The process is very similar to income drawdown, but instead of taking taxable income from an IHT-free pension fund, you would be drawing mostly (or entirely) tax-free capital from investments that potentially suffer IHT. Over time, the difference in what your beneficiaries receive could be significant, as the example shows.
Pension v Investments: The IHT Case
Gordon has an estate worth £800,000, of which £350,000 held in a portfolio of funds, and another £350,000 in a self-invested personal pension. He needs £20,000 a year to top up his existing pension income, which after tax means taking about £23,500 a year from his pension plan.

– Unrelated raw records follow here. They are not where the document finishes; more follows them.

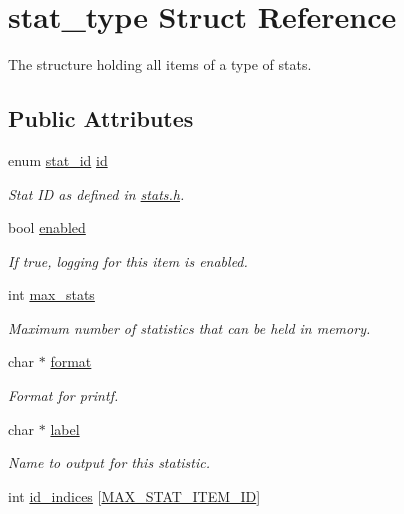 \hypertarget{structstat__type}{\section{stat\-\_\-type Struct Reference}
\label{structstat__type}
}


The structure holding all items of a type of stats.  


\subsection*{Public Attributes}
\begin{DoxyCompactItemize}
\item 
enum \hyperlink{stat__ids_8h_ac210bd14ba53357098c0b3ebdd69784e}{stat\-\_\-id} \hyperlink{structstat__type_a6ad1dba35c226756f00d7d14f4615d8a}{id}
\begin{DoxyCompactList}\small\item\em Stat I\-D as defined in \hyperlink{stats_8h}{stats.\-h}. \end{DoxyCompactList}\item 
bool \hyperlink{structstat__type_a3c657ea7ad6abd10ce5f50feafd7dae0}{enabled}
\begin{DoxyCompactList}\small\item\em If true, logging for this item is enabled. \end{DoxyCompactList}\item 
int \hyperlink{structstat__type_aa53de19c795fd6100739929a37000248}{max\-\_\-stats}
\begin{DoxyCompactList}\small\item\em Maximum number of statistics that can be held in memory. \end{DoxyCompactList}\item 
char $\ast$ \hyperlink{structstat__type_afb56fba8ca558f25ae9e89192430381e}{format}
\begin{DoxyCompactList}\small\item\em Format for printf. \end{DoxyCompactList}\item 
char $\ast$ \hyperlink{structstat__type_a4859052f95e109f5fef80c48883707c9}{label}
\begin{DoxyCompactList}\small\item\em Name to output for this statistic. \end{DoxyCompactList}\item 
int \hyperlink{structstat__type_a8960781cdec87c113b60ddf11dd4fab2}{id\-\_\-indices} \mbox{[}\hyperlink{stats_8h_afc5ce879c3857f15d5956b09c8aad809}{M\-A\-X\-\_\-\-S\-T\-A\-T\-\_\-\-I\-T\-E\-M\-\_\-\-I\-D}\mbox{]}

\end{DoxyCompactItemize}
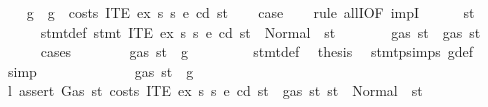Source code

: \begin{isabellebody}
\ \ \isamarkupfalse%
\ g\ \ {\isachardoublequoteopen}g\ {\isacharequal}{\kern0pt}\ costs\ {\isacharparenleft}{\kern0pt}ITE\ ex\ s{}\ s{}{\isacharparenright}{\kern0pt}\ e\ cd\ st{\isachardoublequoteclose}\isanewline
\ \ \isamarkupfalse%
\ {\isacharquery}{\kern0pt}case\isanewline
\ \ \isamarkupfalse%
\ {\isacharparenleft}{\kern0pt}rule\ allI{\isacharbrackleft}{\kern0pt}OF\ impI{\isacharbrackright}{\kern0pt}{\isacharparenright}{\kern0pt}\isanewline
\ \ \ \ \isamarkupfalse%
\ st{}{\isacharprime}{\kern0pt}\isanewline
\ \ \ \ \isamarkupfalse%
\ stmt{\isacharunderscore}{\kern0pt}def{\isacharcolon}{\kern0pt}\ {\isachardoublequoteopen}stmt\ {\isacharparenleft}{\kern0pt}ITE\ ex\ s{}\ s{}{\isacharparenright}{\kern0pt}\ e\ cd\ st\ {\isacharequal}{\kern0pt}\ Normal\ {\isacharparenleft}{\kern0pt}{\isacharparenleft}{\kern0pt}{\isacharparenright}{\kern0pt}{\isacharcomma}{\kern0pt}\ st{}{\isacharprime}{\kern0pt}{\isacharparenright}{\kern0pt}{\isachardoublequoteclose}\isanewline
\ \ \ \ \isamarkupfalse%
\ \isamarkupfalse%
\ {\isachardoublequoteopen}gas\ st{}{\isacharprime}{\kern0pt}\ {\isasymle}\ gas\ st{\isachardoublequoteclose}\isanewline
\ \ \ \ \isamarkupfalse%
\ cases\isanewline
\ \ \ \ \ \ \isamarkupfalse%
\ {\isachardoublequoteopen}gas\ st\ {\isasymle}\ g{\isachardoublequoteclose}\isanewline
\ \ \ \ \ \ \isamarkupfalse%
\ {}{\isacharparenleft}{\kern0pt}{}{\isacharparenright}{\kern0pt}\ stmt{\isacharunderscore}{\kern0pt}def\ \isamarkupfalse%
\ {\isacharquery}{\kern0pt}thesis\ \isamarkupfalse%
\ stmt{\isachardot}{\kern0pt}psimps{\isacharparenleft}{\kern0pt}{}{\isacharparenright}{\kern0pt}\ g{\isacharunderscore}{\kern0pt}def\ \isamarkupfalse%
\ simp\isanewline
\ \ \ \ \isamarkupfalse%
\isanewline
\ \ \ \ \ \ \isamarkupfalse%
\ {\isachardoublequoteopen}{\isasymnot}\ gas\ st\ {\isasymle}\ g{\isachardoublequoteclose}\isanewline
\ \ \ \ \ \ \isamarkupfalse%
\ \isamarkupfalse%
\ l{}{\isacharcolon}{\kern0pt}\ {\isachardoublequoteopen}assert\ Gas\ {\isacharparenleft}{\kern0pt}{\isasymlambda}st{\isachardot}{\kern0pt}\ costs\ {\isacharparenleft}{\kern0pt}ITE\ ex\ s{}\ s{}{\isacharparenright}{\kern0pt}\ e\ cd\ st\ {\isacharless}{\kern0pt}\ gas\ st{\isacharparenright}{\kern0pt}\ st\ {\isacharequal}{\kern0pt}\ Normal\ {\isacharparenleft}{\kern0pt}{\isacharparenleft}{\kern0pt}{\isacharparenright}{\kern0pt}{\isacharcomma}{\kern0pt}\ st{\isacharparenright}{\kern0pt}\ {\isachardoublequoteclose}\ \isamarkupfalse%

\end{isabellebody}
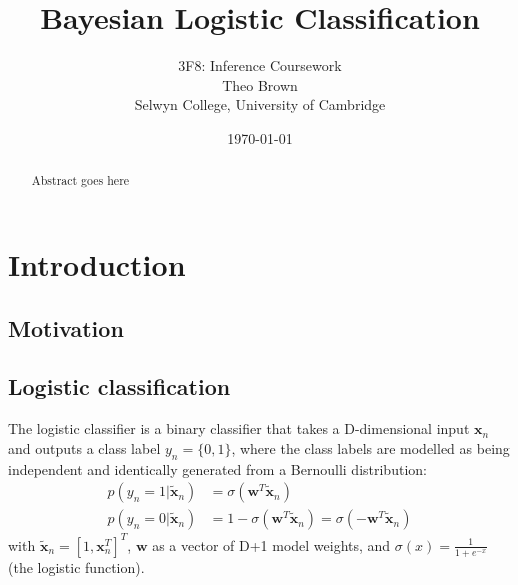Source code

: \documentclass[a4paper]{article}
\begin{document}
    \title{Bayesian Logistic Classification}
    \author{3F8: Inference Coursework \\ Theo Brown \\ Selwyn College, University of Cambridge}
    \date{\today}
    \maketitle

    \begin{abstract}
        Abstract goes here
    \end{abstract}
    
    \section{Introduction}\label{sec:introduction}
    \subsection{Motivation}
    
    \subsection{Logistic classification}
    The logistic classifier is a binary classifier that takes a D-dimensional input $\bm{x}_n$ and outputs a class label $y_n = \{0, 1\}$, where the class labels are modelled as being independent and identically generated from a Bernoulli distribution:
    \begin{align}
        p(y_n = 1 | \tilde{\bm{x}}_n) &= \sigma (\bm{w}^T\tilde{\bm{x}}_n) \nonumber \\
        p(y_n = 0 | \tilde{\bm{x}}_n) &= 1 - \sigma (\bm{w}^T\tilde{\bm{x}}_n) = \sigma (-\bm{w}^T\tilde{\bm{x}}_n)
    \end{align}
    with $\tilde{\bm{x}}_n = \left[1, \bm{x}_n^T \right]^T$, $\bm{w}$ as a vector of D+1 model weights, and $\sigma(x) = \frac{1}{1 + e^{-x}}$ (the logistic function).
\end{document}
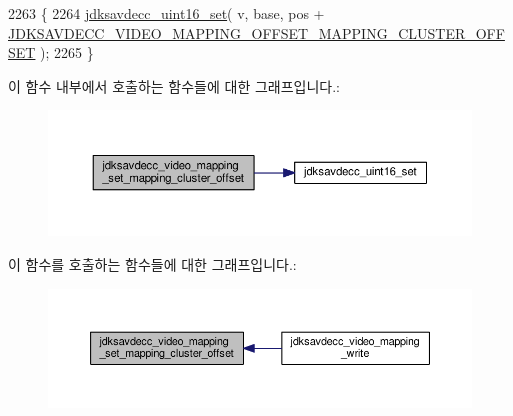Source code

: \begin{DoxyCode}
2263 \{
2264     \hyperlink{group__endian_ga14b9eeadc05f94334096c127c955a60b}{jdksavdecc\_uint16\_set}( v, base, pos + 
      \hyperlink{group__video__mapping_gaf8730c34ed728d0be2bd774fddea75d3}{JDKSAVDECC\_VIDEO\_MAPPING\_OFFSET\_MAPPING\_CLUSTER\_OFFSET}
       );
2265 \}
\end{DoxyCode}


이 함수 내부에서 호출하는 함수들에 대한 그래프입니다.\+:
\nopagebreak
\begin{figure}[H]
\begin{center}
\leavevmode
\includegraphics[width=350pt]{group__video__mapping_ga32152a52baa0793811420db284a10a92_cgraph}
\end{center}
\end{figure}




이 함수를 호출하는 함수들에 대한 그래프입니다.\+:
\nopagebreak
\begin{figure}[H]
\begin{center}
\leavevmode
\includegraphics[width=350pt]{group__video__mapping_ga32152a52baa0793811420db284a10a92_icgraph}
\end{center}
\end{figure}



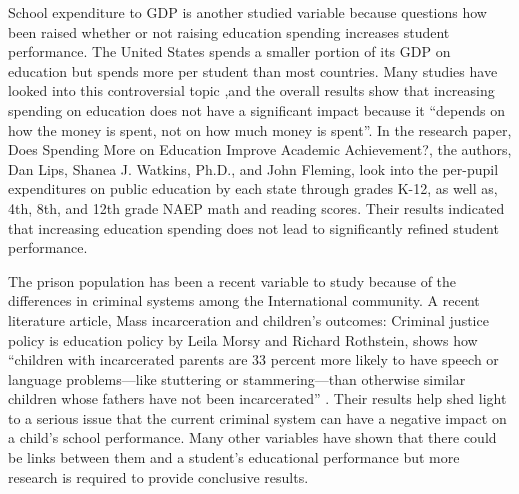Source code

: \documentclass[12pt,english]{article}
\begin{document}
School expenditure to GDP is another studied variable because questions how been raised whether or not raising education spending increases student performance. The United States spends a smaller portion of its GDP on education but spends more per student than most countries. Many studies have looked into this controversial topic ,and the overall results show that increasing spending on education does not have a significant impact because it “depends on how the money is spent, not on how much money is spent”\cite{lips2008does}. In the research paper, Does Spending More on Education Improve Academic Achievement?, the authors, Dan Lips, Shanea J. Watkins, Ph.D., and John Fleming, look into the per-pupil expenditures on public education by each state through grades K-12, as well as, 4th, 8th, and 12th grade NAEP math and reading scores. Their results indicated that increasing education spending does not lead to significantly refined student performance. 

The prison population has been a recent variable to study because of the differences in criminal systems among the International community. A recent literature article, Mass incarceration and children’s outcomes: Criminal justice policy is education policy by Leila Morsy and Richard Rothstein, shows how “children with incarcerated parents are 33 percent more likely to have speech or language problems—like stuttering or stammering—than otherwise similar children whose fathers have not been incarcerated” \cite{morsy2016mass}. Their results help shed light to a serious issue that the current criminal system can have a negative impact on a child’s school performance. Many other variables have shown that there could be links between them and a student's educational performance but more research is required to provide conclusive results.
\end{document}
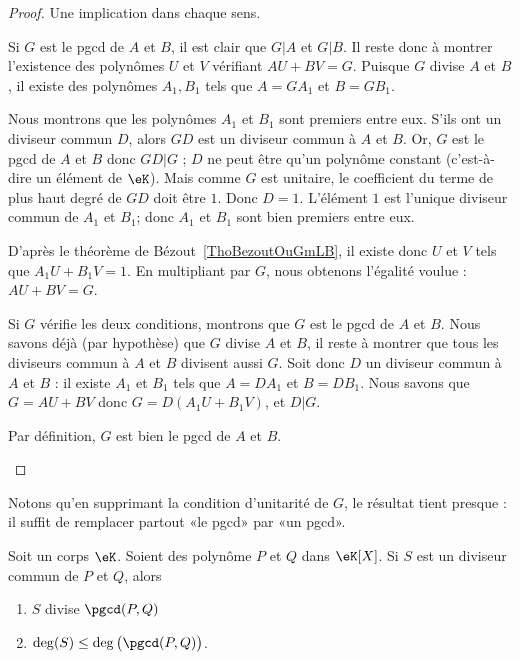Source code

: \begin{proof}
	Une implication dans chaque sens.

	\begin{subproof}
		\spitem[\( \Rightarrow\)]

		Si \( G\) est le pgcd de \( A\) et \( B\), il est clair que \( G|A\) et \( G|B\).  Il reste donc à montrer l'existence des polynômes \( U\) et \( V\) vérifiant \( AU+BV=G\). Puisque \( G\) divise \( A\) et \( B\), il existe des polynômes \( A_1,B_1\) tels que \( A=GA_1\) et \( B=GB_1\).

		Nous montrons que les polynômes \( A_1\) et \( B_1\) sont premiers entre eux. S'ils ont un diviseur commun \( D\), alors \( GD\) est un diviseur commun à \( A\) et \( B\).  Or, \( G\) est le pgcd de \( A\) et \( B\) donc \( GD|G\) ; \( D\) ne peut être qu'un polynôme constant (c'est-à-dire un élément de \( \eK\)). Mais comme \( G\) est unitaire, le coefficient du terme de plus haut degré de \( GD\) doit être \( 1\). Donc \( D=1\).  L'élément \( 1\) est l'unique diviseur commun de \( A_1\) et \( B_1\); donc \( A_1\) et \( B_1\) sont bien premiers entre eux.

		D'après le théorème de Bézout~\ref{ThoBezoutOuGmLB}, il existe donc \( U\) et \( V\) tels que \( A_1U+B_1V=1\). En multipliant par \( G\), nous obtenons l'égalité voulue : \( AU+BV=G\).

		\spitem[\( \Leftarrow\)]

		Si \( G\) vérifie les deux conditions, montrons que \( G\) est le pgcd de \( A\) et \( B\). Nous savons déjà (par hypothèse) que \( G\) divise \( A\) et \( B\), il reste à montrer que tous les diviseurs commun à \( A\) et \( B\) divisent aussi \( G\). Soit donc \( D\) un diviseur commun à \( A\) et \( B\) : il existe \( A_1\) et \( B_1\) tels que \( A=DA_1\) et \( B=DB_1\). Nous savons que \( G=AU+BV\) donc \( G=D(A_1U+B_1V)\), et \( D|G\).

		Par définition, \( G\) est bien le pgcd de \( A\) et \( B\).
	\end{subproof}
\end{proof}
Notons qu'en supprimant la condition d'unitarité de \( G\), le résultat tient presque : il suffit de remplacer partout «le pgcd» par «un pgcd».

\begin{lemma}   \label{LEMooVFBUooLoaOGr}
	Soit un corps \( \eK\).  Soient des polynôme \( P\) et \( Q\) dans \( \eK[X]\). Si \( S\) est un diviseur commun de \( P\) et \( Q\), alors
	\begin{enumerate}
		\item       \label{ITEMooZTCCooPBqzNE}
		      \( S\) divise \( \pgcd(P,Q)\)
		\item       \label{ITEMooIIINooUZVtAb}
		      \( \deg(S)\leq \deg\big( \pgcd(P,Q) \big)\).
	\end{enumerate}
\end{lemma}

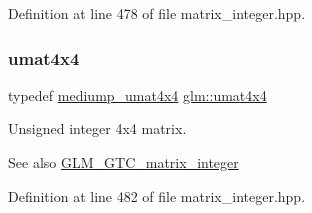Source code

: Definition at line 478 of file matrix\+\_\+integer.\+hpp.

\mbox{\label{group__gtc__matrix__integer_gae0931b79e808fb0983848778a60eb548}} 
\subsubsection{\texorpdfstring{umat4x4}{umat4x4}}
{\footnotesize\ttfamily typedef \mbox{\hyperlink{group__gtc__matrix__integer_ga7141a9d9f1c26521e397be34d19c1b8f}{mediump\+\_\+umat4x4}} \mbox{\hyperlink{group__gtc__matrix__integer_gae0931b79e808fb0983848778a60eb548}{glm\+::umat4x4}}}

Unsigned integer 4x4 matrix. \begin{DoxySeeAlso}{See also}
\mbox{\hyperlink{group__gtc__matrix__integer}{G\+L\+M\+\_\+\+G\+T\+C\+\_\+matrix\+\_\+integer}} 
\end{DoxySeeAlso}


Definition at line 482 of file matrix\+\_\+integer.\+hpp.

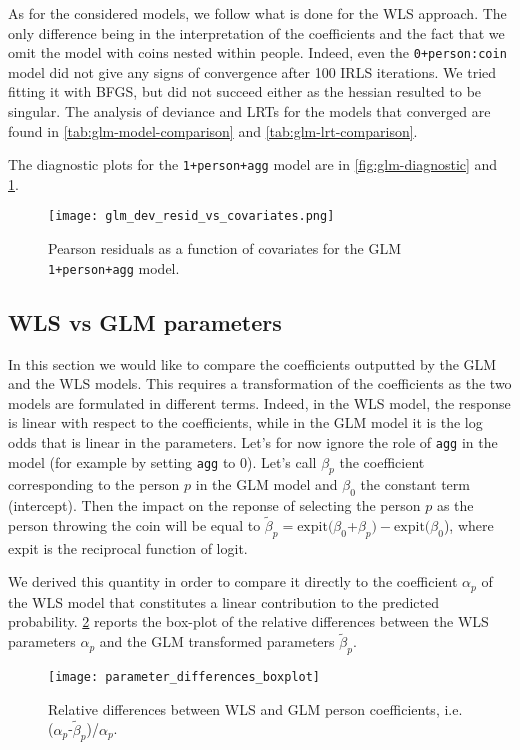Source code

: \documentclass[a4paper, 12pt,oneside]{article}
\begin{document}
			As for the considered models, we follow what is done for the WLS approach. The only difference being in the interpretation of the coefficients and the fact that we omit the model with coins nested within people. Indeed, even the \texttt{0+person:coin} model did not give any signs of convergence after 100 IRLS iterations. We tried fitting it with BFGS, but did not succeed either as the hessian resulted to be singular. The analysis of deviance and LRTs for the models that converged are found in \ref{tab:glm-model-comparison} and \ref{tab:glm-lrt-comparison}.

			The diagnostic plots for the \texttt{1+person+agg} model are in \ref{fig:glm-diagnostic} and \ref{fig:dev-resid-vs-covariates}. 
			\begin{figure}[htb]
				\vspace{-1em}
				\centering
				\texttt{[image: glm\_dev\_resid\_vs\_covariates.png]}
				\caption{Pearson residuals as a function of covariates for the GLM \texttt{1+person+agg} model.}
				\label{fig:dev-resid-vs-covariates}
			\end{figure}	
		\subsection{WLS vs GLM parameters}
			In this section we would like to compare the coefficients outputted by the GLM and the WLS models. This requires a transformation of the coefficients as the two models are formulated in different terms. Indeed, in the WLS model, the response is linear with respect to the coefficients, while in the GLM model it is the log odds that is linear in the parameters. Let's for now ignore the role of \texttt{agg} in the model (for example by setting \texttt{agg} to 0). Let's call $\beta_{p}$ the coefficient corresponding to the person $p$ in the GLM model and $\beta_{0}$ the constant term (intercept). Then the impact on the reponse of selecting the person $p$ as the person throwing the coin will be equal to $\tilde{\beta}_{p}=\text{expit}(\beta_{0}$+$\beta_{p})-\text{expit}(\beta_{0}$), where expit is the reciprocal function of logit. 
			
			We derived this quantity in order to compare it directly to the coefficient $\alpha_{p}$ of the WLS model that constitutes a linear contribution to the predicted probability. \ref{fig:parameter_differences_boxplot} reports the box-plot of the relative differences between the WLS parameters $\alpha_{p}$ and the GLM transformed parameters $\tilde{\beta}_{p}$. 
			\begin{figure}[htb]
				\centering
				\texttt{[image: parameter\_differences\_boxplot]}
				\caption{Relative differences between WLS and GLM person coefficients, i.e. ($\alpha_{p}$-$\tilde{\beta}_{p}$)/$\alpha_{p}$.}
				\label{fig:parameter_differences_boxplot}
			\end{figure}
\end{document}
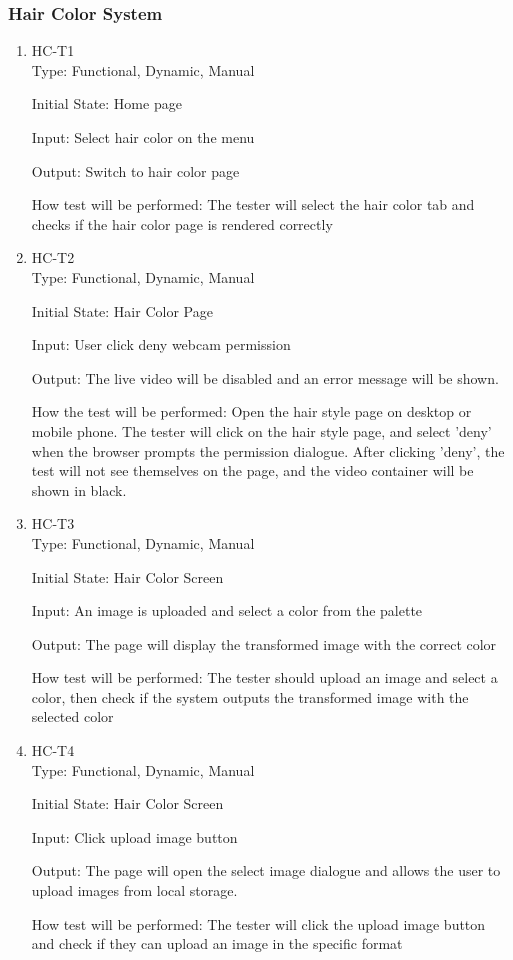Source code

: \documentclass[12pt, titlepage]{article}
\begin{document}
\subsubsection{Hair Color System}
\begin{enumerate}
\item{HC-T1\\}
Type: Functional, Dynamic, Manual
                    
Initial State: Home page
					
Input: Select hair color on the menu
					
Output: Switch to hair color page
					
How test will be performed: The tester will select the hair color tab and checks if the hair color page is rendered correctly

\item{HC-T2\\}
Type: Functional, Dynamic, Manual
					
Initial State: Hair Color Page
					
Input: User click deny webcam permission
					
Output: The live video will be disabled and an error message will be shown.

How the test will be performed: Open the hair style page on desktop or mobile phone. The tester will click on the hair style page, and select 'deny' when the browser prompts the permission dialogue. After clicking 'deny', the test will not see themselves on the page, and the video container will be shown in black.

\item{HC-T3\\}
Type: Functional, Dynamic, Manual
                    
Initial State: Hair Color Screen
					
Input: An image is uploaded and select a color from the palette
					
Output: The page will display the transformed image with the correct color
					
How test will be performed: The tester should upload an image and select a color, then check if the system outputs the transformed image with the selected color

\item{HC-T4\\}
Type: Functional, Dynamic, Manual
                    
Initial State: Hair Color Screen
					
Input: Click upload image button
					
Output: The page will open the select image dialogue and allows the user to upload images from local storage.
					
How test will be performed: The tester will click the upload image button and check if they can upload an image in the specific format
\end{enumerate}
\end{document}

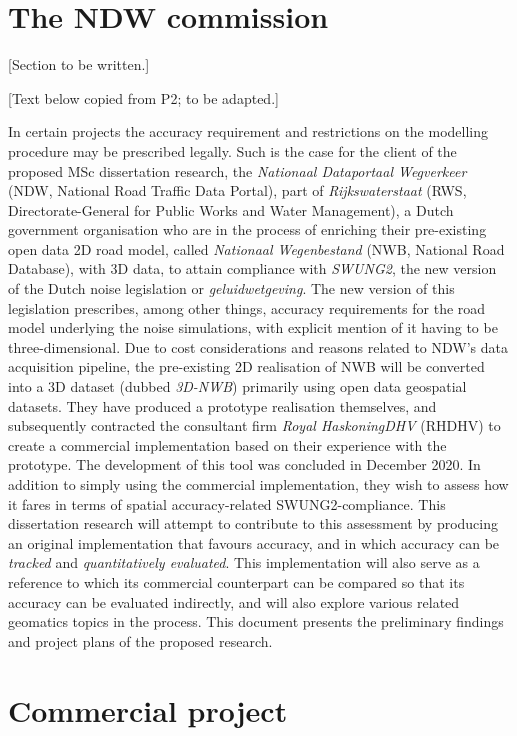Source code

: \section{The NDW commission}
\label{sec:commission}

[Section to be written.]

[Text below copied from P2; to be adapted.]

In certain projects the accuracy requirement and restrictions on the modelling procedure may be prescribed legally. Such is the case for the client of the proposed MSc dissertation research, the \textit{Nationaal Dataportaal Wegverkeer} (NDW, National Road Traffic Data Portal), part of \textit{Rijkswaterstaat} (RWS, Directorate-General for Public Works and Water Management), a Dutch government organisation who are in the process of enriching their pre-existing open data 2D road model, called \textit{Nationaal Wegenbestand} (NWB, National Road Database), with 3D data, to attain compliance with \textit{SWUNG2}, the new version of the Dutch noise legislation or \textit{geluidwetgeving}. The new version of this legislation prescribes, among other things, accuracy requirements for the road model underlying the noise simulations, with explicit mention of it having to be three-dimensional. Due to cost considerations and reasons related to NDW’s data acquisition pipeline, the pre-existing 2D realisation of NWB will be converted into a 3D dataset (dubbed \textit{3D-NWB}) primarily using open data geospatial datasets. They have produced a prototype realisation themselves, and subsequently contracted the consultant firm \textit{Royal HaskoningDHV} (RHDHV) to create a commercial implementation based on their experience with the prototype. The development of this tool was concluded in December 2020. In addition to simply using the commercial implementation, they wish to assess how it fares in terms of spatial accuracy-related SWUNG2-compliance. This dissertation research will attempt to contribute to this assessment by producing an original implementation that favours accuracy, and in which accuracy can be \textit{tracked} and \textit{quantitatively evaluated}. This implementation will also serve as a reference to which its commercial counterpart can be compared so that its accuracy can be evaluated indirectly, and will also explore various related geomatics topics in the process. This document presents the preliminary findings and project plans of the proposed research.

\section{Commercial project}
\label{sec:commercial}

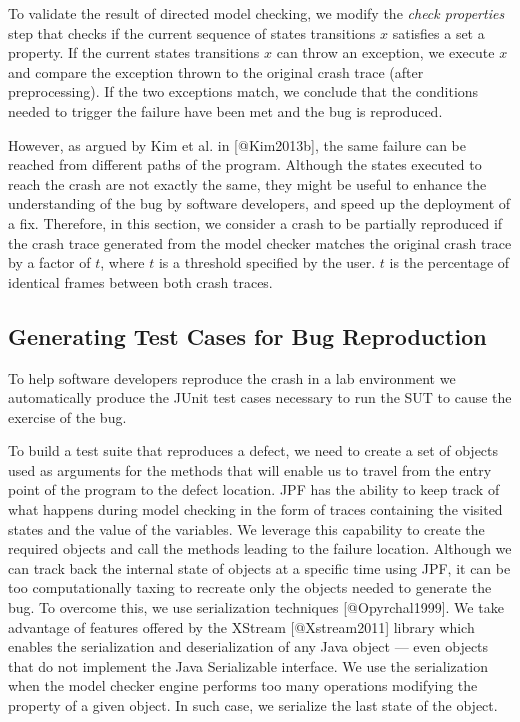 To validate the result of directed model checking, we modify the
{\emph{check properties}} step that checks if the current sequence of
states transitions \(x\) satisfies a set a property. If the current
states transitions \(x\) can throw an exception, we execute \(x\) and
compare the exception thrown to the original crash trace (after
preprocessing). If the two exceptions match, we conclude that the
conditions needed to trigger the failure have been met and the bug is
reproduced.

However, as argued by Kim et al. in {[}@Kim2013b{]}, the same failure
can be reached from different paths of the program. Although the states
executed to reach the crash are not exactly the same, they might be
useful to enhance the understanding of the bug by software developers,
and speed up the deployment of a fix. Therefore, in this section, we
consider a crash to be partially reproduced if the crash trace generated
from the model checker matches the original crash trace by a factor of
\(t\), where \(t\) is a threshold specified by the user. \(t\) is the
percentage of identical frames between both crash traces.

\subsection{Generating Test Cases for Bug
Reproduction}\label{generating-test-cases-for-bug-reproduction}

To help software developers reproduce the crash in a lab environment we
automatically produce the JUnit test cases necessary to run the SUT to
cause the exercise of the bug.

To build a test suite that reproduces a defect, we need to create a set
of objects used as arguments for the methods that will enable us to
travel from the entry point of the program to the defect location. JPF
has the ability to keep track of what happens during model checking in
the form of traces containing the visited states and the value of the
variables. We leverage this capability to create the required objects
and call the methods leading to the failure location. Although we can
track back the internal state of objects at a specific time using JPF,
it can be too computationally taxing to recreate only the objects needed
to generate the bug. To overcome this, we use serialization techniques
{[}@Opyrchal1999{]}. We take advantage of features offered by the
XStream {[}@Xstream2011{]} library which enables the serialization and
deserialization of any Java object --- even objects that do not
implement the Java Serializable interface. We use the serialization when
the model checker engine performs too many operations modifying the
property of a given object. In such case, we serialize the last state of
the object.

If Gordon dies before age 75 having received £20,000 a year net for 10 years (and ignoring any investments returns or changes in the nil rate band) his beneficiaries would have £840,000 instead of just £725,000 – an increase of £115,000 or over 15%.
|Income source||Portfolio £||Pension £|
|Value of estate||600,000||800,000|
|IHT on estate||(110,000)||(190,000)|
|Pension fund - IHT free||350,000||115,000|
|Total to beneficiaries||840,000||725,000|
Remember: the value of your investments can go down as well as up and you may not get back the full amount you invested. Past performance is not a reliable indicator of future performance. The value of tax reliefs depends on your individual circumstances.
You should always take advice about your personal situation.